> [Work order]:
Once you find the line with "for (int c = 0;" in the data that follows, repeat it and every line after it exactly, through the line with "3. Строим эйлеров цикл $\tau$ на нем. \\".

(Collection entries)
* * * * * * *
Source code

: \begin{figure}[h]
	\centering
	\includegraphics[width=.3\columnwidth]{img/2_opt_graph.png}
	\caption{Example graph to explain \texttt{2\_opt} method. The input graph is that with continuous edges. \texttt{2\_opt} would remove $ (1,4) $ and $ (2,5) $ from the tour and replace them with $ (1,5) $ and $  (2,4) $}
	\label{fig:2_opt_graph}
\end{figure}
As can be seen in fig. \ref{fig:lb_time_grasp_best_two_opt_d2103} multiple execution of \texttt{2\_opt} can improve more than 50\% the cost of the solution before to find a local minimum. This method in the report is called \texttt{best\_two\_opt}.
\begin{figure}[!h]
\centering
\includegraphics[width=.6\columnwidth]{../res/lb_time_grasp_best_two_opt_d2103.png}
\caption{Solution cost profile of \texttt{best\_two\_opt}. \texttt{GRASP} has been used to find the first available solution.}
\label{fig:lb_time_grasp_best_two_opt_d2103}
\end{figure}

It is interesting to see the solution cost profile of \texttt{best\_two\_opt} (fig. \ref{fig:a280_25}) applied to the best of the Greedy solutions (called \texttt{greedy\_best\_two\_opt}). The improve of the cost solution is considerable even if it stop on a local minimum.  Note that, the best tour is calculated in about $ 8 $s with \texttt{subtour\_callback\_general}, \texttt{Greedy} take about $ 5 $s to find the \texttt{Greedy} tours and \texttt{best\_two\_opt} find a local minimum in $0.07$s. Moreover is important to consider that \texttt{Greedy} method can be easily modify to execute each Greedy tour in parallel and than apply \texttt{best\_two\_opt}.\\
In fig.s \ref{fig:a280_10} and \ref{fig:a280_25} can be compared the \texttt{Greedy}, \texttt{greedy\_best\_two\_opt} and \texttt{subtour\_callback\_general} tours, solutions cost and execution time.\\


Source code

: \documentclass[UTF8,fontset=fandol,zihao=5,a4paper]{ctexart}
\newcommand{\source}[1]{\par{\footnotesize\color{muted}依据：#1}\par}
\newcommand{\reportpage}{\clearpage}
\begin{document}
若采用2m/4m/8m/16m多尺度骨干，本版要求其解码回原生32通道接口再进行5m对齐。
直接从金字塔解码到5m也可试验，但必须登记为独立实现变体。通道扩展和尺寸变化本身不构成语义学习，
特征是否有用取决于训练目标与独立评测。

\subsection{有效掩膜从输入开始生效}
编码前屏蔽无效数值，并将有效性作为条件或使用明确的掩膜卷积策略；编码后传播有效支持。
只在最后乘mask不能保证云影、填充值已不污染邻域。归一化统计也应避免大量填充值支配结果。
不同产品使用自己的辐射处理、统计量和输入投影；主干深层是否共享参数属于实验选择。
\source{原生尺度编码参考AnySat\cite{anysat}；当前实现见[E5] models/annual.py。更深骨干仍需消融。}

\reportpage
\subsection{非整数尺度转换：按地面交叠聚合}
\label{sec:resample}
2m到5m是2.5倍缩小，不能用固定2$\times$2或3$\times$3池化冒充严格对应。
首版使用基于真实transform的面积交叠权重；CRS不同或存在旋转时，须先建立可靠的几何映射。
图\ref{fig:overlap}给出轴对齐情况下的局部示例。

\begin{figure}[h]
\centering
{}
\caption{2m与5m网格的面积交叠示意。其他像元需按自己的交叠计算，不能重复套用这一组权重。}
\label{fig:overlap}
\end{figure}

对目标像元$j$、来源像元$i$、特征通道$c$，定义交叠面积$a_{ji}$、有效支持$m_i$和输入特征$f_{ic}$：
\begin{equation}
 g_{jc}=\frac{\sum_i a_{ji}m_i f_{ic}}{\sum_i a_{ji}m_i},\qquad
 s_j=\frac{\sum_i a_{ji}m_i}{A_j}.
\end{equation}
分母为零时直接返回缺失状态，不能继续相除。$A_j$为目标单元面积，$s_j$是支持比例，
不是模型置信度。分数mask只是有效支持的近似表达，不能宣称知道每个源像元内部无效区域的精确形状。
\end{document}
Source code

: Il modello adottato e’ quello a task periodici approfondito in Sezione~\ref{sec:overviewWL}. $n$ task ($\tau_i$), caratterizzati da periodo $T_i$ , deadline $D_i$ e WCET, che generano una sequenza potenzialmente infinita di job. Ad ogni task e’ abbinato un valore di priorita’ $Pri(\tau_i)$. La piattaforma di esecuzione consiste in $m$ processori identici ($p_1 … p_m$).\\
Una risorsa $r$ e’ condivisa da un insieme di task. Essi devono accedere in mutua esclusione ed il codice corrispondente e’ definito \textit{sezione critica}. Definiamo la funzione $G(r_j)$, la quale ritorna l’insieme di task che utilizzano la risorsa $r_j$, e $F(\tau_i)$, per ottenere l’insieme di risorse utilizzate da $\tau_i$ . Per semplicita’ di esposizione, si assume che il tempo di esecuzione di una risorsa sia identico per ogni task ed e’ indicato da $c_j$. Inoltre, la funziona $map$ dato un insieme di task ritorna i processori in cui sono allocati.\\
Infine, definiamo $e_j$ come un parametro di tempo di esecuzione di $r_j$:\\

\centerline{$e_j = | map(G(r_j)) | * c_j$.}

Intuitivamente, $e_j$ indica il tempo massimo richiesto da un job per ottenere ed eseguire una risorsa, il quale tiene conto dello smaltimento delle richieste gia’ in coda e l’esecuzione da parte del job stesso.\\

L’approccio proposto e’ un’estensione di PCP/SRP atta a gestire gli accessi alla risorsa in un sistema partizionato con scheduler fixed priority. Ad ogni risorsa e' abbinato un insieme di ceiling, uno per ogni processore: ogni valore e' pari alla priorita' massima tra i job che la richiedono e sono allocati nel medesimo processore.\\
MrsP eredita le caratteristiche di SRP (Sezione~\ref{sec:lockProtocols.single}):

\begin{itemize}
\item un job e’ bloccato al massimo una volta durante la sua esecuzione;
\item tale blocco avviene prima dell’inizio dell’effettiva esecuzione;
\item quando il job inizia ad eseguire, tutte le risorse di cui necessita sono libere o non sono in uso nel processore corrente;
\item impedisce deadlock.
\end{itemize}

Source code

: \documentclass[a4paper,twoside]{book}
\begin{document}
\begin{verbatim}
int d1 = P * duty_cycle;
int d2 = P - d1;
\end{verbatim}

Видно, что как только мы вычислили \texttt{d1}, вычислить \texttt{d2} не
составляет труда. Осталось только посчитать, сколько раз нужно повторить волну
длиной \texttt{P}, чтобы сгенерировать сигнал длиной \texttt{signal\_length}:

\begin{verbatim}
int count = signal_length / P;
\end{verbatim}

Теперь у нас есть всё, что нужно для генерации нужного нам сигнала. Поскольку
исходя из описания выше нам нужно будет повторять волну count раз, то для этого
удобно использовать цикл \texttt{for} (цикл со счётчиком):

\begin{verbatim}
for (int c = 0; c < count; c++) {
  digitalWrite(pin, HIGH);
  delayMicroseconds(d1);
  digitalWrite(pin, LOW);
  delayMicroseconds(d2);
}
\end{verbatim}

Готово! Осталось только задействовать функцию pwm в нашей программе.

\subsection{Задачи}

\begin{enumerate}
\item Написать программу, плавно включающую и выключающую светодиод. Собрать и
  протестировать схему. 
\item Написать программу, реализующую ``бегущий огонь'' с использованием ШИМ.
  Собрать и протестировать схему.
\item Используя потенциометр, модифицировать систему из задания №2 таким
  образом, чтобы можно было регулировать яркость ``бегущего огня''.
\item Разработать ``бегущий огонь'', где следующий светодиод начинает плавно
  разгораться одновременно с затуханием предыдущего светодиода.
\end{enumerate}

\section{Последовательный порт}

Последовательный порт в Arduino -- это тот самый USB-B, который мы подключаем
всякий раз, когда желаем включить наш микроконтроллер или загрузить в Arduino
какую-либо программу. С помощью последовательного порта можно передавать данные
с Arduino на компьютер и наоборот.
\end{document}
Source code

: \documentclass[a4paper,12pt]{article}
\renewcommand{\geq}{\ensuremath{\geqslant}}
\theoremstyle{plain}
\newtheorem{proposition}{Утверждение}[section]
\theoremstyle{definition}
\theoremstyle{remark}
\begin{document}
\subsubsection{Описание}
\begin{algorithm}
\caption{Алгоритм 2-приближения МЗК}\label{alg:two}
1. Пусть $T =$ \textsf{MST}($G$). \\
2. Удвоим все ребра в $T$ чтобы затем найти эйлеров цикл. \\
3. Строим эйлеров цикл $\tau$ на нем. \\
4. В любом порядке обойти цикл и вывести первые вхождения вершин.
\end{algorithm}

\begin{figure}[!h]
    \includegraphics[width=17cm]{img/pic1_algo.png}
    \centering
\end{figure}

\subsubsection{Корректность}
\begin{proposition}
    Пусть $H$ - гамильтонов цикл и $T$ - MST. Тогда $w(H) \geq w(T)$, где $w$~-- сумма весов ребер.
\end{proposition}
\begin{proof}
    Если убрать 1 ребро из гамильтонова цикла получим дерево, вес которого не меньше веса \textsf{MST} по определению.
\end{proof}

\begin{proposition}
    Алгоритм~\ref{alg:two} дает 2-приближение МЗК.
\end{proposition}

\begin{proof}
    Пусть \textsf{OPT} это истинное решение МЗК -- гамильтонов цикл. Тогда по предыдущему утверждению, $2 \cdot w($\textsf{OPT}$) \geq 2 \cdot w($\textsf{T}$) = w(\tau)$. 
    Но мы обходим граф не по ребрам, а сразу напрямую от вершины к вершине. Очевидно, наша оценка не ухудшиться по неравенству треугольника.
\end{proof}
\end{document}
* * * * * * *
> [Response]:
for (int c = 0; c < count; c++) {
  digitalWrite(pin, HIGH);
  delayMicroseconds(d1);
  digitalWrite(pin, LOW);
  delayMicroseconds(d2);
}
\end{verbatim}

Готово! Осталось только задействовать функцию pwm в нашей программе.

\subsection{Задачи}

\begin{enumerate}
\item Написать программу, плавно включающую и выключающую светодиод. Собрать и
  протестировать схему. 
\item Написать программу, реализующую ``бегущий огонь'' с использованием ШИМ.
  Собрать и протестировать схему.
\item Используя потенциометр, модифицировать систему из задания №2 таким
  образом, чтобы можно было регулировать яркость ``бегущего огня''.
\item Разработать ``бегущий огонь'', где следующий светодиод начинает плавно
  разгораться одновременно с затуханием предыдущего светодиода.
\end{enumerate}

\section{Последовательный порт}

Последовательный порт в Arduino -- это тот самый USB-B, который мы подключаем
всякий раз, когда желаем включить наш микроконтроллер или загрузить в Arduino
какую-либо программу. С помощью последовательного порта можно передавать данные
с Arduino на компьютер и наоборот.
\end{document}
Source code

: \documentclass[a4paper,12pt]{article}
\renewcommand{\geq}{\ensuremath{\geqslant}}
\theoremstyle{plain}
\newtheorem{proposition}{Утверждение}[section]
\theoremstyle{definition}
\theoremstyle{remark}
\begin{document}
\subsubsection{Описание}
\begin{algorithm}
\caption{Алгоритм 2-приближения МЗК}\label{alg:two}
1. Пусть $T =$ \textsf{MST}($G$). \\
2. Удвоим все ребра в $T$ чтобы затем найти эйлеров цикл. \\
3. Строим эйлеров цикл $\tau$ на нем. \\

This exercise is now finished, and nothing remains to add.